The Senate Committee on Finance Subcommittee on Energy, Natural Resources, and Infrastructure met Wednesday, July 31 to discuss the principles of energy tax reform in light of the upcoming tax reform debate. It has only been a few weeks since TCS applauded Senate Finance Chairman Baucus (D-MT) and Ranking Member Hatch (R-UT) for their ‘blank slate’ tax reform proposal. This process would eliminate all existing tax provisions—including energy—and re-add provisions only if they are proven to be effective and efficient uses of taxpayer dollars. However, as evidenced at the Subcommittee hearing yesterday, it’s looking less and less likely this process will unfold as envisioned.
While the consensus of the Subcommittee was that the code should be simpler, broader, and fairer, little details were given as to how this would be accomplished. The discussion focused all but exclusively on eliminating tax subsidies for the oil and gas industry and extending provisions for the renewble energy industry, like Master Limited Partnerships, a lucrative giveaway already on the books for the oil and gas industry. Instead of looking to end these costly subsidies, lawmakers spent time arguing for their expansion.

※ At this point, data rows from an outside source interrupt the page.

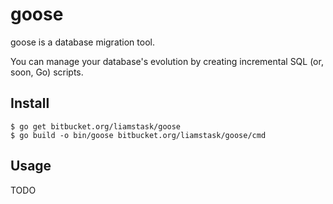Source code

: # goose

goose is a database migration tool.

You can manage your database's evolution by creating incremental SQL (or, soon, Go) scripts.

## Install

    $ go get bitbucket.org/liamstask/goose
    $ go build -o bin/goose bitbucket.org/liamstask/goose/cmd
    
## Usage

TODO
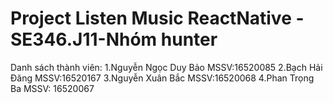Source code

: # Project Listen Music ReactNative -SE346.J11-Nhóm hunter
Danh sách thành viên:
1.Nguyễn Ngọc Duy Bảo MSSV:16520085
2.Bạch Hải Đăng       MSSV:16520167
3.Nguyễn Xuân Bắc     MSSV:16520068
4.Phan Trọng Ba       MSSV: 16520067
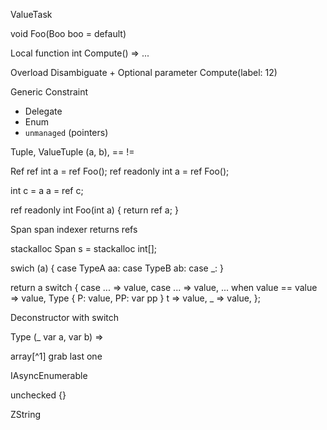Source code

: ValueTask

void Foo(Boo boo = default)

Local function
int Compute() => ...

Overload Disambiguate + Optional parameter
Compute(label: 12)

Generic Constraint
- Delegate
- Enum
- `unmanaged` (pointers)

Tuple, ValueTuple
(a, b), == !=

Ref
ref int a = ref Foo();
ref readonly int a = ref Foo();

int c = a
a = ref c;

ref readonly int Foo(int a)
{
  return ref a;
}

Span
span indexer returns refs

stackalloc
Span<int> s = stackalloc int[];

swich (a)
{
  case TypeA aa:
  case TypeB ab:
  case _:
}

return a switch
{
  case ... => value,
  case ... => value,
  ... when value == value => value,
  Type { P: value, PP: var pp } t => value,
  _ => value,
};

Deconstructor with switch

Type (_ var a, var b) =>

array[^1] grab last one

IAsyncEnumerable

unchecked {}

ZString
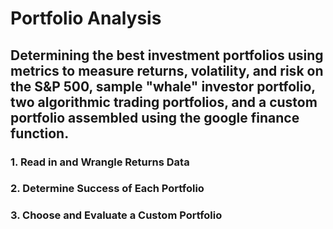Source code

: # Portfolio Analysis

## Determining the best investment portfolios using metrics to measure returns, volatility, and risk on the S&P 500, sample "whale" investor portfolio, two algorithmic trading portfolios, and a custom portfolio assembled using the google finance function.

### 1. Read in and Wrangle Returns Data

### 2. Determine Success of Each Portfolio

### 3. Choose and Evaluate a Custom Portfolio


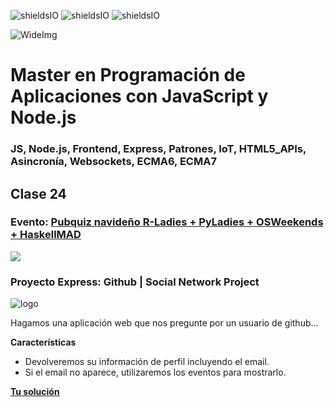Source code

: ![shieldsIO](https://img.shields.io/github/issues/Fictizia/Master-en-programacion-de-aplicaciones-con-JavaScript-y-Node.js_ed1.svg)
![shieldsIO](https://img.shields.io/github/forks/Fictizia/Master-en-programacion-de-aplicaciones-con-JavaScript-y-Node.js_ed1.svg)
![shieldsIO](https://img.shields.io/github/stars/Fictizia/Master-en-programacion-de-aplicaciones-con-JavaScript-y-Node.js_ed1.svg)

![WideImg](http://fictizia.com/img/github/Fictizia-plan-estudios-github.jpg)

# Master en Programación de Aplicaciones con JavaScript y Node.js
### JS, Node.js, Frontend, Express, Patrones, IoT, HTML5_APIs, Asincronía, Websockets, ECMA6, ECMA7



## Clase 24

### Evento: [Pubquiz navideño R-Ladies + PyLadies + OSWeekends + HaskellMAD](https://github.com/Fictizia/Master-en-programacion-de-aplicaciones-con-JavaScript-y-Node.js_ed1/issues/31)

![](https://media0.giphy.com/media/3lsNKXm6IUS3K/giphy.gif)

### Proyecto Express: Github | Social Network Project

![logo](https://enterprise.github.com/assets/aws/aws-animation-teaser-large-5ac827d7617d87a2c90d5094773516f2b882ab8abe654bbc30f4ba816bfba51c.jpg)

Hagamos una aplicación web que nos pregunte por un usuario de github...

**Características**
- Devolveremos su información de perfil incluyendo el email.
- Si el email no aparece, utilizaremos los eventos para mostrarlo.

**[Tu solución](troll_master/social_github)**
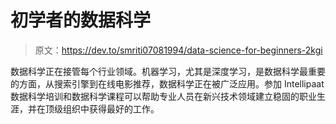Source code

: # 初学者的数据科学

> 原文：<https://dev.to/smriti07081994/data-science-for-beginners-2kgi>

数据科学正在接管每个行业领域。机器学习，尤其是深度学习，是数据科学最重要的方面，从搜索引擎到在线电影推荐，数据科学正在被广泛应用。参加 Intellipaat 数据科学培训和数据科学课程可以帮助专业人员在新兴技术领域建立稳固的职业生涯，并在顶级组织中获得最好的工作。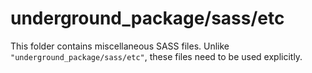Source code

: # underground_package/sass/etc

This folder contains miscellaneous SASS files. Unlike `"underground_package/sass/etc"`, these files
need to be used explicitly.
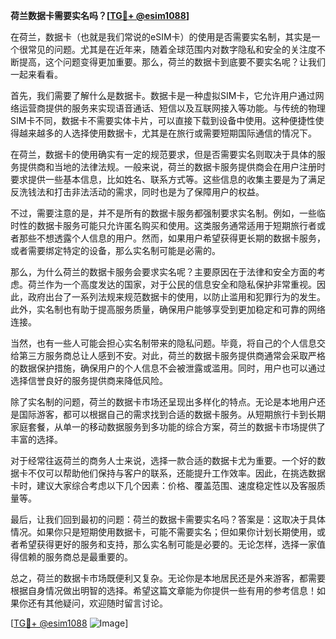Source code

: **荷兰数据卡需要实名吗？[[TG💪+ @esim1088](https://t.me/s/esim1088)]**

在荷兰，数据卡（也就是我们常说的eSIM卡）的使用是否需要实名制，其实是一个很常见的问题。尤其是在近年来，随着全球范围内对数字隐私和安全的关注度不断提高，这个问题变得更加重要。那么，荷兰的数据卡到底要不要实名呢？让我们一起来看看。

首先，我们需要了解什么是数据卡。数据卡是一种虚拟SIM卡，它允许用户通过网络运营商提供的服务来实现语音通话、短信以及互联网接入等功能。与传统的物理SIM卡不同，数据卡不需要实体卡片，可以直接下载到设备中使用。这种便捷性使得越来越多的人选择使用数据卡，尤其是在旅行或需要短期国际通信的情况下。

在荷兰，数据卡的使用确实有一定的规范要求，但是否需要实名则取决于具体的服务提供商和当地的法律法规。一般来说，荷兰的数据卡服务提供商会在用户注册时要求提供一些基本信息，比如姓名、联系方式等。这些信息的收集主要是为了满足反洗钱法和打击非法活动的需求，同时也是为了保障用户的权益。

不过，需要注意的是，并不是所有的数据卡服务都强制要求实名制。例如，一些临时性的数据卡服务可能只允许匿名购买和使用。这类服务通常适用于短期旅行者或者那些不想透露个人信息的用户。然而，如果用户希望获得更长期的数据卡服务，或者需要绑定特定的设备，那么实名制可能是必需的。

那么，为什么荷兰的数据卡服务会要求实名呢？主要原因在于法律和安全方面的考虑。荷兰作为一个高度发达的国家，对于公民的信息安全和隐私保护非常重视。因此，政府出台了一系列法规来规范数据卡的使用，以防止滥用和犯罪行为的发生。此外，实名制也有助于提高服务质量，确保用户能够享受到更加稳定和可靠的网络连接。

当然，也有一些人可能会担心实名制带来的隐私问题。毕竟，将自己的个人信息交给第三方服务商总让人感到不安。对此，荷兰的数据卡服务提供商通常会采取严格的数据保护措施，确保用户的个人信息不会被泄露或滥用。同时，用户也可以通过选择信誉良好的服务提供商来降低风险。

除了实名制的问题，荷兰的数据卡市场还呈现出多样化的特点。无论是本地用户还是国际游客，都可以根据自己的需求找到合适的数据卡服务。从短期旅行卡到长期家庭套餐，从单一的移动数据服务到多功能的综合方案，荷兰的数据卡市场提供了丰富的选择。

对于经常往返荷兰的商务人士来说，选择一款合适的数据卡尤为重要。一个好的数据卡不仅可以帮助他们保持与客户的联系，还能提升工作效率。因此，在挑选数据卡时，建议大家综合考虑以下几个因素：价格、覆盖范围、速度稳定性以及客服质量等。

最后，让我们回到最初的问题：荷兰的数据卡需要实名吗？答案是：这取决于具体情况。如果你只是短期使用数据卡，可能不需要实名；但如果你计划长期使用，或者希望获得更好的服务和支持，那么实名制可能是必要的。无论怎样，选择一家值得信赖的服务商总是最重要的。

总之，荷兰的数据卡市场既便利又复杂。无论你是本地居民还是外来游客，都需要根据自身情况做出明智的选择。希望这篇文章能为你提供一些有用的参考信息！如果你还有其他疑问，欢迎随时留言讨论。

[[TG💪+ @esim1088](https://t.me/s/esim1088) ![Image](https://i.postimg.cc/4NQfJmqS/Snipaste-2025-05-13-00-14-12.png)]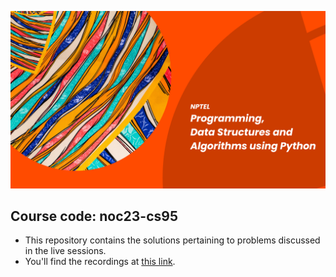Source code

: ![Thumbnail](./thumbnail.png)
## Course code: noc23-cs95
- This repository contains the solutions pertaining to problems discussed in the live sessions.
- You'll find the recordings at [this link](https://www.youtube.com/playlist?list=PL5W8dm-g-BcJnRFQeBMMWtIXlZOokcNUD).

Currently, the tax code is a complex web consisting of a litany of energy-related provisions that pad the pockets of special interests. The lawmaker requests to include these costly subsidies in any tax reform package must be transparent and open to the public, as tax reform has too great an impact on every citizen and all facets of the economy to be done anywhere other than in the light of day. Taxpayers deserve to know what their elected officials are proposing and why. But it’s clear some Senators would prefer to keep these deals in the back room. “I’m interested in further pursuing the witness protection program,” said Senator John Moran (R-KS) when discussing the prospect of making his preferred tax expenditures public.
As Congress digs deeper into energy tax subsidies and tax reform generally, we will continue to urge transparency and accountability throughout the process. With nearly $17 trillion in debt and substantial budget deficits, taxpayers can ill afford business as usual within the tax code. Congress must use this opportunity to expose and eliminate the many giveaways and special interest provisions which cost taxpayers billions each year.
Witnesses at the hearing included: The Honorable Christopher A. Coons (D-DE); The Honorable Jerry Moran (R-TX); Phyllis Cuttino, The Pew Charitable Trusts; Dan Reicher, Stanford Law School, Stanford Graduate School of Business; Will Coleman, OnRamp Capital; Margo Thorning, American Council for Capital Formation.